Emerge dalla narrazione tutta su basi storiche ed estremamente vivace e ricca di colpi di scena la figura di una donna sola ad appena trent’anni, attenta ai problemi economici, che segue gli avvenimenti importanti della sua città per motivi personali, ma anche perché è in grado di seguirli. Sicuramente Gemma non viveva pensando solo alle faccende domestiche e alle pratiche religiose. Era certa che attraverso la volontà l’uomo potesse agire contro il caso. E questo suo credo era sorretto da una grande fiducia in Dio. Dio è per lei ovunque nella vita e nella morte; è una presenza determinante nella salvaguardia dei figli stessi. C’è in questo romanzo anche un mondo femminile di donne che sono in buoni rapporti, si aiutano a vicenda e costituiscono un nucleo familiare di cui fanno parte anche gli schiavi, considerati all’epoca un fatto del tutto normale. Ci sarà un lieto fine: la riunione di Gemma con Dante a Ravenna. Ma in tutto questo che cosa rappresenta Beatrice? Un’allegoria, una proiezione poetica; la sua donna ha un altro nome, “è lei Gemma, quella che l’ha fortemente voluto e non lo ha mai abbandonato.”
Marina Marazza
È specializzata in tematiche di storia, di società e di costume. Collabora con diverse riviste tra cui Io Donna.

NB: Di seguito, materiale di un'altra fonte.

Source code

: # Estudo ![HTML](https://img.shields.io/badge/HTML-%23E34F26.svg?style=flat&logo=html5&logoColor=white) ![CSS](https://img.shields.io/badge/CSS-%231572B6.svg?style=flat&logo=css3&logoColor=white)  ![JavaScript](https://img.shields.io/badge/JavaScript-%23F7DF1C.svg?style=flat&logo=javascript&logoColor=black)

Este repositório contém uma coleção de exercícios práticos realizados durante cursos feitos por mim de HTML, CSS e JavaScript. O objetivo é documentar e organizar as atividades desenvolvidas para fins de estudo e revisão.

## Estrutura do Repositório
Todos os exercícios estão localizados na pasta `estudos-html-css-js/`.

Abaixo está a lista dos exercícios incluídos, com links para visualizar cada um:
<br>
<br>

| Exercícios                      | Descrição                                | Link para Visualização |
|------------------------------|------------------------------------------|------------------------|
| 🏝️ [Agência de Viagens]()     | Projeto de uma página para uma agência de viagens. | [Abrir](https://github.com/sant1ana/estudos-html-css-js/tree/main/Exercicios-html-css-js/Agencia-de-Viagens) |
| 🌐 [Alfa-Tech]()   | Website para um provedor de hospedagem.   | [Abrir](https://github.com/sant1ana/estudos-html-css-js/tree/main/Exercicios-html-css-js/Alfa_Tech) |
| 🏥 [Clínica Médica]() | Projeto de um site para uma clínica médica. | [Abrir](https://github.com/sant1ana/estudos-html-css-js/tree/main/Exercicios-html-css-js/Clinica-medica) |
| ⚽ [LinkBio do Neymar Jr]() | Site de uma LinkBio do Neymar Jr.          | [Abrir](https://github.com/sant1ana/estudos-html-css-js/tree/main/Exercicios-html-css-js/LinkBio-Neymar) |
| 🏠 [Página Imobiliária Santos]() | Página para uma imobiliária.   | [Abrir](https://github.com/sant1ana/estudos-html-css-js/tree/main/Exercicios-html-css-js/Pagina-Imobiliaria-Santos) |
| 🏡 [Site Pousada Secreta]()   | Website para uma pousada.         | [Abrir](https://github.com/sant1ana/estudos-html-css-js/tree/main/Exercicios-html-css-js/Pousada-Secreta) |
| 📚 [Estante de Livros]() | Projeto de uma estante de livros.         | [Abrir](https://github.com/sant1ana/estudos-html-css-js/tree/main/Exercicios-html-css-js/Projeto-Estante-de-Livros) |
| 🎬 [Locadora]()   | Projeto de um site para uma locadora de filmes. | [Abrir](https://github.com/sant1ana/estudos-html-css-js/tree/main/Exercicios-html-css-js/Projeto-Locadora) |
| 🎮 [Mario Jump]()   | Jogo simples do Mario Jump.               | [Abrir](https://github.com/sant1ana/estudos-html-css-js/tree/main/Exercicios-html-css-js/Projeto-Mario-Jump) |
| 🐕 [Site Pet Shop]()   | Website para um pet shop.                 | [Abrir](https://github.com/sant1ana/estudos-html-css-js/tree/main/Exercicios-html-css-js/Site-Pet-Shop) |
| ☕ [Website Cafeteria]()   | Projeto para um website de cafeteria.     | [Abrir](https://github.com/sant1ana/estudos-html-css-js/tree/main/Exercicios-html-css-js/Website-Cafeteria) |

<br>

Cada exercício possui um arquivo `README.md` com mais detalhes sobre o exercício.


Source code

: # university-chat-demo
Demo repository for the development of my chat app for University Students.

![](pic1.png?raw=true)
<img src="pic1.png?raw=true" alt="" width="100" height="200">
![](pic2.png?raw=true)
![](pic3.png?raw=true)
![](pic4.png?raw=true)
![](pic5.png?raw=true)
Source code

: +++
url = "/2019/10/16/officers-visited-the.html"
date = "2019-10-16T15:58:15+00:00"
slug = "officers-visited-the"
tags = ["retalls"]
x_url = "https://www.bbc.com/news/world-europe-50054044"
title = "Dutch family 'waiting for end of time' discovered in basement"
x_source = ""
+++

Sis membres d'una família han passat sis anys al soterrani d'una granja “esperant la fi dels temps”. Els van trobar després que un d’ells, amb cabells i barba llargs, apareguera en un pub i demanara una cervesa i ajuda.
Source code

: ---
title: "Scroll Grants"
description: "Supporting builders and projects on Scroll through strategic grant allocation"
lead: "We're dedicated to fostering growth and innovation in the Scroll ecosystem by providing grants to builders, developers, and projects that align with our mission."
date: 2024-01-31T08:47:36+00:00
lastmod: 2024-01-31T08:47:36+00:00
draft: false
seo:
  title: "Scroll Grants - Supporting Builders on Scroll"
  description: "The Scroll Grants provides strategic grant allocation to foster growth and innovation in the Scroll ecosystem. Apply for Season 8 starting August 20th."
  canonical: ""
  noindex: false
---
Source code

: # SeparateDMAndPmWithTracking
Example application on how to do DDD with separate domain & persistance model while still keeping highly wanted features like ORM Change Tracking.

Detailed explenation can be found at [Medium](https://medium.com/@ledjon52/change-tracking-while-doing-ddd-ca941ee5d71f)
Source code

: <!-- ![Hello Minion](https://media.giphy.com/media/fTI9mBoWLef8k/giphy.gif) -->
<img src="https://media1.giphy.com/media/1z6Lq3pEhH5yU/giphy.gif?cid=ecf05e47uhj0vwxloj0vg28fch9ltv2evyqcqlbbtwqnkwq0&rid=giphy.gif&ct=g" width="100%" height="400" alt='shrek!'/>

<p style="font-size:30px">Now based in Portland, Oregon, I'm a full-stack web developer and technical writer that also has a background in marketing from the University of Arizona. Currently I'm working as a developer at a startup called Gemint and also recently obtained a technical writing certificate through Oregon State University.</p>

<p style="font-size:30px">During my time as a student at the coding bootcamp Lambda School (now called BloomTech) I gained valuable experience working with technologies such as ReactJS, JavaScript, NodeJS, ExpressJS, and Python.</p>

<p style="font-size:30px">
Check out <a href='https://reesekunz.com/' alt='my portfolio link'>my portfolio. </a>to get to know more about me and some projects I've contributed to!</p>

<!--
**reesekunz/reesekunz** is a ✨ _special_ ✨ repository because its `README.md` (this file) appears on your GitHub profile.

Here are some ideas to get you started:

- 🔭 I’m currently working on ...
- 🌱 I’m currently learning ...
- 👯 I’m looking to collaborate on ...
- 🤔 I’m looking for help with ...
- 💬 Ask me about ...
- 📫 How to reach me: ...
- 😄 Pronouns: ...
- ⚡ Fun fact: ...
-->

È autrice di romanzi, saggi e narrative non fiction, tra cui i più recenti titoli usciti con Solferino L’ombra di Caterina (2019), Io sono la strega (2020, vincitore del Premio Salgari, del Premio Asti e del Premio Selezione Bancarella 2021), Miserere (2020), e Le due mogli di Manzoni (2022, vincitore del Premio Acqui Storia).